# The task:
This exercise calls for every record to be returned exactly, with pictures removed.
Start of Data provided
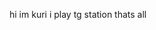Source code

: hi im kuri
i play tg station
thats all

<!---
kuricityy/kuricityy is a ✨ special ✨ repository because its `README.md` (this file) appears on your GitHub profile.
You can click the Preview link to take a look at your changes.
--->
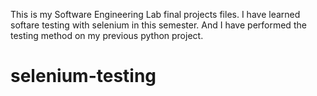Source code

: This is my Software Engineering Lab final projects files. I have learned softare testing with selenium in this semester. And I have performed the testing method on my previous python project.

# selenium-testing
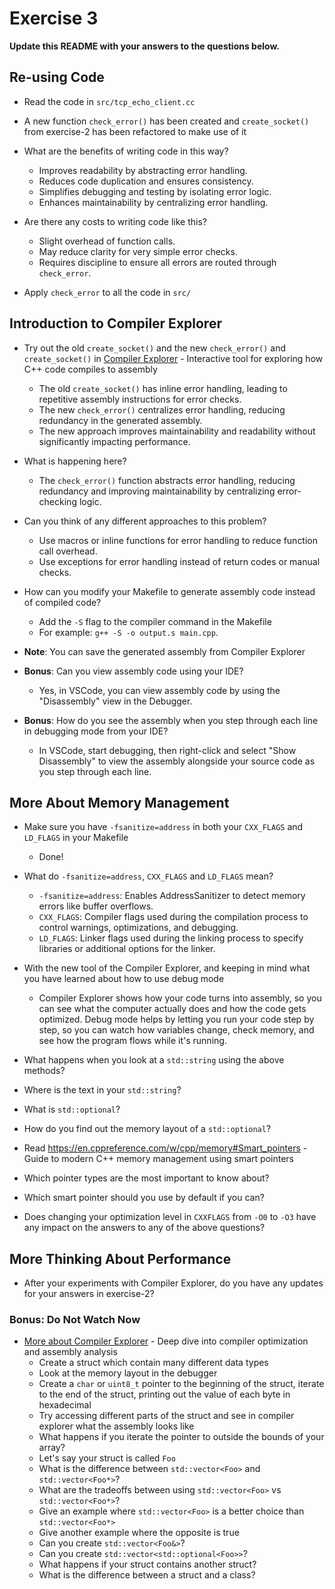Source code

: # Exercise 3

**Update this README with your answers to the questions below.**

## Re-using Code

- Read the code in `src/tcp_echo_client.cc`
- A new function `check_error()` has been created and `create_socket()` from exercise-2 has been refactored to make use of it
- What are the benefits of writing code in this way?
  - Improves readability by abstracting error handling.
  - Reduces code duplication and ensures consistency.
  - Simplifies debugging and testing by isolating error logic.
  - Enhances maintainability by centralizing error handling.

- Are there any costs to writing code like this?
  - Slight overhead of function calls.
  - May reduce clarity for very simple error checks.
  - Requires discipline to ensure all errors are routed through `check_error`.
- Apply `check_error` to all the code in `src/`

## Introduction to Compiler Explorer

- Try out the old `create_socket()` and the new `check_error()` and 
  `create_socket()` in [Compiler Explorer](https://godbolt.org) - Interactive tool for exploring how C++ code compiles to assembly
  - The old `create_socket()` has inline error handling, leading to repetitive assembly instructions for error checks.
  - The new `check_error()` centralizes error handling, reducing redundancy in the generated assembly.
  - The new approach improves maintainability and readability without significantly impacting performance.

- What is happening here?
  - The `check_error()` function abstracts error handling, reducing redundancy and improving maintainability by centralizing error-checking logic.

- Can you think of any different approaches to this problem?
  - Use macros or inline functions for error handling to reduce function call overhead.
  - Use exceptions for error handling instead of return codes or manual checks.

- How can you modify your Makefile to generate assembly code instead of compiled code?
  - Add the `-S` flag to the compiler command in the Makefile
  - For example: `g++ -S -o output.s main.cpp`.
- **Note**: You can save the generated assembly from Compiler Explorer
- **Bonus**: Can you view assembly code using your IDE?
  - Yes, in VSCode, you can view assembly code by using the "Disassembly" view in the Debugger.
- **Bonus**: How do you see the assembly when you step through each line in debugging mode from your IDE?
  - In VSCode, start debugging, then right-click and select "Show Disassembly" to view the assembly alongside your source code as you step through each line.

## More About Memory Management

- Make sure you have `-fsanitize=address` in both your `CXX_FLAGS` and 
  `LD_FLAGS` in your Makefile
  - Done!
- What do `-fsanitize=address`, `CXX_FLAGS` and `LD_FLAGS` mean?
  - `-fsanitize=address`: Enables AddressSanitizer to detect memory errors like buffer overflows.
  - `CXX_FLAGS`: Compiler flags used during the compilation process to control warnings, optimizations, and debugging.
  - `LD_FLAGS`: Linker flags used during the linking process to specify libraries or additional options for the linker.

- With the new tool of the Compiler Explorer, and keeping in mind what you have learned about how to use debug mode
  - Compiler Explorer shows how your code turns into assembly, so you can see what the computer actually does and how the code gets optimized. Debug mode helps by letting you run your code step by step, so you can watch how variables change, check memory, and see how the program flows while it's running.

- What happens when you look at a `std::string` using the above methods?
- Where is the text in your `std::string`?
- What is `std::optional`?
- How do you find out the memory layout of a `std::optional`?
- Read https://en.cppreference.com/w/cpp/memory#Smart_pointers - Guide to 
  modern C++ memory management using smart pointers
- Which pointer types are the most important to know about?
- Which smart pointer should you use by default if you can?
- Does changing your optimization level in `CXXFLAGS` from `-O0` to `-O3` have
  any impact on the answers to any of the above questions?

## More Thinking About Performance

- After your experiments with Compiler Explorer, do you have any updates for
  your answers in exercise-2?

### Bonus: Do Not Watch Now 

- [More about Compiler Explorer](https://www.youtube.com/watch?v=bSkpMdDe4g4) - 
  Deep dive into compiler optimization and assembly analysis
  - Create a struct which contain many different data types
  - Look at the memory layout in the debugger
  - Create a `char` or `uint8_t` pointer to the beginning of the struct, 
    iterate to the end of the struct, printing out the value of each byte in 
    hexadecimal
  - Try accessing different parts of the struct and see in compiler explorer
    what the assembly looks like
  - What happens if you iterate the pointer to outside the bounds of your
    array?
  - Let's say your struct is called `Foo`
  - What is the difference between `std::vector<Foo>` and `std::vector<Foo*>`?
  - What are the tradeoffs between using `std::vector<Foo>` vs 
    `std::vector<Foo*>`? 
  - Give an example where `std::vector<Foo>` is a better choice than 
    `std::vector<Foo*>`
  - Give another example where the opposite is true
  - Can you create `std::vector<Foo&>`? 
  - Can you create `std::vector<std::optional<Foo>>`?
  - What happens if your struct contains another struct?
  - What is the difference between a struct and a class?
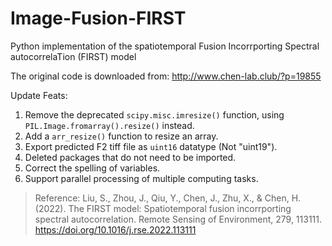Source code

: # Image-Fusion-FIRST
Python implementation of the spatiotemporal Fusion Incorrporting Spectral autocorrelaTion (FIRST) model

The original code is downloaded from: http://www.chen-lab.club/?p=19855

Update Feats:
1. Remove the deprecated `scipy.misc.imresize()` function, using `PIL.Image.fromarray().resize()` instead.
2. Add a `arr_resize()` function to resize an array.
3. Export predicted F2 tiff file as `uint16` datatype (Not "uint19").
4. Deleted packages that do not need to be imported.
5. Correct the spelling of variables.
6. Support parallel processing of multiple computing tasks.

> Reference: Liu, S., Zhou, J., Qiu, Y., Chen, J., Zhu, X., & Chen, H. (2022). The FIRST model: Spatiotemporal fusion incorrporting spectral autocorrelation. Remote Sensing of Environment, 279, 113111. https://doi.org/10.1016/j.rse.2022.113111
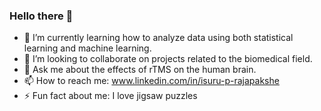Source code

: ### Hello there 👋
- 🌱 I’m currently learning how to analyze data using both statistical learning and machine learning.
- 👯 I’m looking to collaborate on projects related to the biomedical field.
- 💬 Ask me about the effects of rTMS on the human brain.
- 📫 How to reach me: www.linkedin.com/in/isuru-p-rajapakshe
- ⚡ Fun fact about me: I love jigsaw puzzles 
<!--
**IsuruPabasara/IsuruPabasara** is a ✨ _special_ ✨ repository because its `README.md` (this file) appears on your GitHub profile.

Here are some ideas to get you started:

- 🔭 I’m currently working on ...
- 🌱 I’m currently learning ...
- 👯 I’m looking to collaborate on ...
- 🤔 I’m looking for help with ...
- 💬 Ask me about ...
- 📫 How to reach me: ...
- 😄 Pronouns: ...
- ⚡ Fun fact: ...
-->
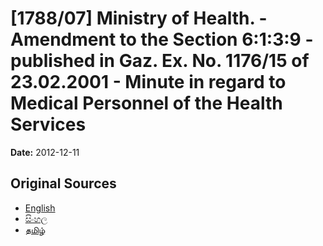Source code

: # [1788/07] Ministry of Health. - Amendment to the Section 6:1:3:9 - published in Gaz. Ex. No. 1176/15 of 23.02.2001 - Minute in regard to Medical Personnel of the Health Services

**Date:** 2012-12-11

## Original Sources

- [English](https://documents.gov.lk/view/extra-gazettes/2012/12/1788-07_E.pdf)
- [සිංහල](https://documents.gov.lk/view/extra-gazettes/2012/12/1788-07_S.pdf)
- [தமிழ்](https://documents.gov.lk/view/extra-gazettes/2012/12/1788-07_T.pdf)
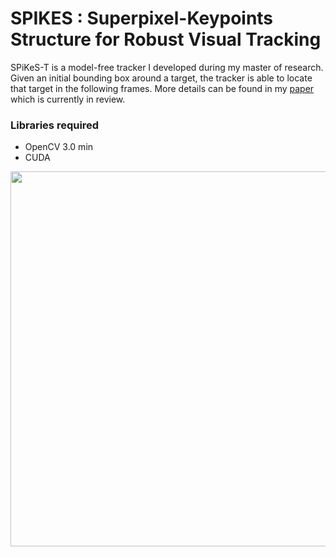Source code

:# SPIKES : Superpixel-Keypoints Structure for Robust Visual Tracking

SPiKeS-T is a model-free tracker I developed during my master of research. Given an initial bounding box around a target, the tracker is able to locate that target in the following frames. More details can be found in my <a href="https://arxiv.org/pdf/1610.07238v1.pdf">paper</a> which is currently in review.

### Libraries required
* OpenCV 3.0 min
* CUDA

<img src="https://www.dropbox.com/s/vdcb9ma29kkqeim/faceOcc.gif?raw=1" width="600">


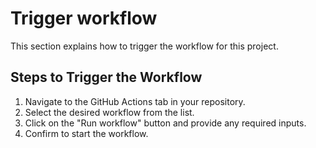 # Trigger workflow
This section explains how to trigger the workflow for this project.

## Steps to Trigger the Workflow
1. Navigate to the GitHub Actions tab in your repository.
2. Select the desired workflow from the list.
3. Click on the "Run workflow" button and provide any required inputs.
4. Confirm to start the workflow.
End of Data provided
# Response to this task:
Source code

: hi im kuri
i play tg station
thats all

<!---
kuricityy/kuricityy is a ✨ special ✨ repository because its `README.md` (this file) appears on your GitHub profile.
You can click the Preview link to take a look at your changes.
--->
Source code

: This is my Software Engineering Lab final projects files. I have learned softare testing with selenium in this semester. And I have performed the testing method on my previous python project.

# selenium-testing
Source code

: # Exercise 3

**Update this README with your answers to the questions below.**

## Re-using Code

- Read the code in `src/tcp_echo_client.cc`
- A new function `check_error()` has been created and `create_socket()` from exercise-2 has been refactored to make use of it
- What are the benefits of writing code in this way?
  - Improves readability by abstracting error handling.
  - Reduces code duplication and ensures consistency.
  - Simplifies debugging and testing by isolating error logic.
  - Enhances maintainability by centralizing error handling.

- Are there any costs to writing code like this?
  - Slight overhead of function calls.
  - May reduce clarity for very simple error checks.
  - Requires discipline to ensure all errors are routed through `check_error`.
- Apply `check_error` to all the code in `src/`

## Introduction to Compiler Explorer

- Try out the old `create_socket()` and the new `check_error()` and 
  `create_socket()` in [Compiler Explorer](https://godbolt.org) - Interactive tool for exploring how C++ code compiles to assembly
  - The old `create_socket()` has inline error handling, leading to repetitive assembly instructions for error checks.
  - The new `check_error()` centralizes error handling, reducing redundancy in the generated assembly.
  - The new approach improves maintainability and readability without significantly impacting performance.

- What is happening here?
  - The `check_error()` function abstracts error handling, reducing redundancy and improving maintainability by centralizing error-checking logic.

- Can you think of any different approaches to this problem?
  - Use macros or inline functions for error handling to reduce function call overhead.
  - Use exceptions for error handling instead of return codes or manual checks.

- How can you modify your Makefile to generate assembly code instead of compiled code?
  - Add the `-S` flag to the compiler command in the Makefile
  - For example: `g++ -S -o output.s main.cpp`.
- **Note**: You can save the generated assembly from Compiler Explorer
- **Bonus**: Can you view assembly code using your IDE?
  - Yes, in VSCode, you can view assembly code by using the "Disassembly" view in the Debugger.
- **Bonus**: How do you see the assembly when you step through each line in debugging mode from your IDE?
  - In VSCode, start debugging, then right-click and select "Show Disassembly" to view the assembly alongside your source code as you step through each line.

## More About Memory Management

- Make sure you have `-fsanitize=address` in both your `CXX_FLAGS` and 
  `LD_FLAGS` in your Makefile
  - Done!
- What do `-fsanitize=address`, `CXX_FLAGS` and `LD_FLAGS` mean?
  - `-fsanitize=address`: Enables AddressSanitizer to detect memory errors like buffer overflows.
  - `CXX_FLAGS`: Compiler flags used during the compilation process to control warnings, optimizations, and debugging.
  - `LD_FLAGS`: Linker flags used during the linking process to specify libraries or additional options for the linker.

- With the new tool of the Compiler Explorer, and keeping in mind what you have learned about how to use debug mode
  - Compiler Explorer shows how your code turns into assembly, so you can see what the computer actually does and how the code gets optimized. Debug mode helps by letting you run your code step by step, so you can watch how variables change, check memory, and see how the program flows while it's running.

- What happens when you look at a `std::string` using the above methods?
- Where is the text in your `std::string`?
- What is `std::optional`?
- How do you find out the memory layout of a `std::optional`?
- Read https://en.cppreference.com/w/cpp/memory#Smart_pointers - Guide to 
  modern C++ memory management using smart pointers
- Which pointer types are the most important to know about?
- Which smart pointer should you use by default if you can?
- Does changing your optimization level in `CXXFLAGS` from `-O0` to `-O3` have
  any impact on the answers to any of the above questions?

## More Thinking About Performance

- After your experiments with Compiler Explorer, do you have any updates for
  your answers in exercise-2?

### Bonus: Do Not Watch Now 

- [More about Compiler Explorer](https://www.youtube.com/watch?v=bSkpMdDe4g4) - 
  Deep dive into compiler optimization and assembly analysis
  - Create a struct which contain many different data types
  - Look at the memory layout in the debugger
  - Create a `char` or `uint8_t` pointer to the beginning of the struct, 
    iterate to the end of the struct, printing out the value of each byte in 
    hexadecimal
  - Try accessing different parts of the struct and see in compiler explorer
    what the assembly looks like
  - What happens if you iterate the pointer to outside the bounds of your
    array?
  - Let's say your struct is called `Foo`
  - What is the difference between `std::vector<Foo>` and `std::vector<Foo*>`?
  - What are the tradeoffs between using `std::vector<Foo>` vs 
    `std::vector<Foo*>`? 
  - Give an example where `std::vector<Foo>` is a better choice than 
    `std::vector<Foo*>`
  - Give another example where the opposite is true
  - Can you create `std::vector<Foo&>`? 
  - Can you create `std::vector<std::optional<Foo>>`?
  - What happens if your struct contains another struct?
  - What is the difference between a struct and a class?
Source code

: # Image-Fusion-FIRST
Python implementation of the spatiotemporal Fusion Incorrporting Spectral autocorrelaTion (FIRST) model

The original code is downloaded from: http://www.chen-lab.club/?p=19855

Update Feats:
1. Remove the deprecated `scipy.misc.imresize()` function, using `PIL.Image.fromarray().resize()` instead.
2. Add a `arr_resize()` function to resize an array.
3. Export predicted F2 tiff file as `uint16` datatype (Not "uint19").
4. Deleted packages that do not need to be imported.
5. Correct the spelling of variables.
6. Support parallel processing of multiple computing tasks.

> Reference: Liu, S., Zhou, J., Qiu, Y., Chen, J., Zhu, X., & Chen, H. (2022). The FIRST model: Spatiotemporal fusion incorrporting spectral autocorrelation. Remote Sensing of Environment, 279, 113111. https://doi.org/10.1016/j.rse.2022.113111
Source code

: ### Hello there 👋
- 🌱 I’m currently learning how to analyze data using both statistical learning and machine learning.
- 👯 I’m looking to collaborate on projects related to the biomedical field.
- 💬 Ask me about the effects of rTMS on the human brain.
- 📫 How to reach me: www.linkedin.com/in/isuru-p-rajapakshe
- ⚡ Fun fact about me: I love jigsaw puzzles 
<!--
**IsuruPabasara/IsuruPabasara** is a ✨ _special_ ✨ repository because its `README.md` (this file) appears on your GitHub profile.

Here are some ideas to get you started:

- 🔭 I’m currently working on ...
- 🌱 I’m currently learning ...
- 👯 I’m looking to collaborate on ...
- 🤔 I’m looking for help with ...
- 💬 Ask me about ...
- 📫 How to reach me: ...
- 😄 Pronouns: ...
- ⚡ Fun fact: ...
-->
Source code

: # [1788/07] Ministry of Health. - Amendment to the Section 6:1:3:9 - published in Gaz. Ex. No. 1176/15 of 23.02.2001 - Minute in regard to Medical Personnel of the Health Services

**Date:** 2012-12-11

## Original Sources

- [English](https://documents.gov.lk/view/extra-gazettes/2012/12/1788-07_E.pdf)
- [සිංහල](https://documents.gov.lk/view/extra-gazettes/2012/12/1788-07_S.pdf)
- [தமிழ்](https://documents.gov.lk/view/extra-gazettes/2012/12/1788-07_T.pdf)
Source code

:# SPIKES : Superpixel-Keypoints Structure for Robust Visual Tracking

SPiKeS-T is a model-free tracker I developed during my master of research. Given an initial bounding box around a target, the tracker is able to locate that target in the following frames. More details can be found in my <a href="https://arxiv.org/pdf/1610.07238v1.pdf">paper</a> which is currently in review.

### Libraries required
* OpenCV 3.0 min
* CUDA

<img src="https://www.dropbox.com/s/vdcb9ma29kkqeim/faceOcc.gif?raw=1" width="600">


 # Trigger workflow
This section explains how to trigger the workflow for this project.

## Steps to Trigger the Workflow
1. Navigate to the GitHub Actions tab in your repository.
2. Select the desired workflow from the list.
3. Click on the "Run workflow" button and provide any required inputs.
4. Confirm to start the workflow.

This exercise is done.